Жизнь болит, да не проходит…
Жизнь болит, да не проходит…
2 мая
Был майский день, сгущались облаки,
привоз гудел к дождю или к пожару,
одной рукой готовя шашлыки,
другой рукой поглаживая сару.
На куликовом поле из кулька –
рассыпаны, как семечки, вороны,
был майский день, сгущались облака
и оперялись ангелы и дроны.
Жил человек – бесценный минерал,
хрустальный гриб, который ляжет в кузов,
но в этот день никто не умирал,
все вышли из роддома профсоюзов.
И далее, пошли наверняка –
в театры, в рестораны, в магазины,
счастливые, не зная языка
и под ногой не чуя украины.
Они молчали, как молчал бы я,
сменяя память на каменоломню,
вот помню: расстрелял парубия,
а кем он был, помилуй бог, не помню.
* * *
Апокалипсис, лето, развалины, как роман,
внутри скелета гудит вибратор, вокруг – туман,
а я – пуаро в восточном экспрессе эспрессо пью,
смотрю на то и смотрю на это, и всех люблю.
Твои обмылки, мои обмолвки, деревья мчат,
заходят волки и в кофемолки кладут зайчат,
но поезд длится, и на стоп-кране: июнь, июль,
ты в вечной течке, моя волчица, а я – эркюль.

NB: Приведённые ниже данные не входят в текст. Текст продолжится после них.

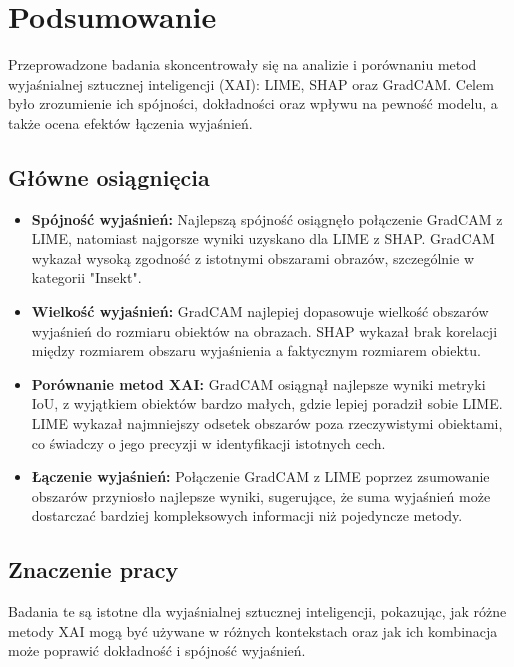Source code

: 
\chapter*{Podsumowanie}


Przeprowadzone badania skoncentrowały się na analizie i porównaniu metod wyjaśnialnej sztucznej inteligencji (XAI): LIME, SHAP oraz GradCAM. Celem było zrozumienie ich spójności, dokładności oraz wpływu na pewność modelu, a także ocena efektów łączenia wyjaśnień.

\section*{Główne osiągnięcia}

\begin{itemize}
    \item \textbf{Spójność wyjaśnień:} Najlepszą spójność osiągnęło połączenie GradCAM z LIME, natomiast najgorsze wyniki uzyskano dla LIME z SHAP. GradCAM wykazał wysoką zgodność z istotnymi obszarami obrazów, szczególnie w kategorii "Insekt".
    
    \item \textbf{Wielkość wyjaśnień:} GradCAM najlepiej dopasowuje wielkość obszarów wyjaśnień do rozmiaru obiektów na obrazach. SHAP wykazał brak korelacji między rozmiarem obszaru wyjaśnienia a faktycznym rozmiarem obiektu.
    
    \item \textbf{Porównanie metod XAI:} GradCAM osiągnął najlepsze wyniki metryki IoU, z wyjątkiem obiektów bardzo małych, gdzie lepiej poradził sobie LIME. LIME wykazał najmniejszy odsetek obszarów poza rzeczywistymi obiektami, co świadczy o jego precyzji w identyfikacji istotnych cech.
    
    \item \textbf{Łączenie wyjaśnień:} Połączenie GradCAM z LIME poprzez zsumowanie obszarów przyniosło najlepsze wyniki, sugerujące, że suma wyjaśnień może dostarczać bardziej kompleksowych informacji niż pojedyncze metody.
\end{itemize}

\section*{Znaczenie pracy}

Badania te są istotne dla wyjaśnialnej sztucznej inteligencji, pokazując, jak różne metody XAI mogą być używane w różnych kontekstach oraz jak ich kombinacja może poprawić dokładność i spójność wyjaśnień.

Деревья мчат за окном вагона, в листву мыча,
как жаль, что кофе без кардамона и эль – моча,
найди для мертвых слова простые, слова земли,
воскреснут вновь города пустые, а ты – замри:
покуда счастьем не отравился в последний час,
я на иконку твою молился и кошку спас,
а день – варенье из ежевики, а ночь – корсет,
и нет убийцы, но есть улики, как тьма и свет.
Ты понимаешь, что в фильме омен – финал фуфло,
мир уничтожен и ты – виновен, не повезло,
агаты кристи бессмертным братом уйти в лонгрид,
по ком в скелете гудит вибратор, гудит, гудит.
* * *
Я на кухню зашел, напоить растение,
а какое – не помню, прости, ну что ж:
у ножей весеннее обострение,
вилки в шахматах, ложки и вправду – ложь.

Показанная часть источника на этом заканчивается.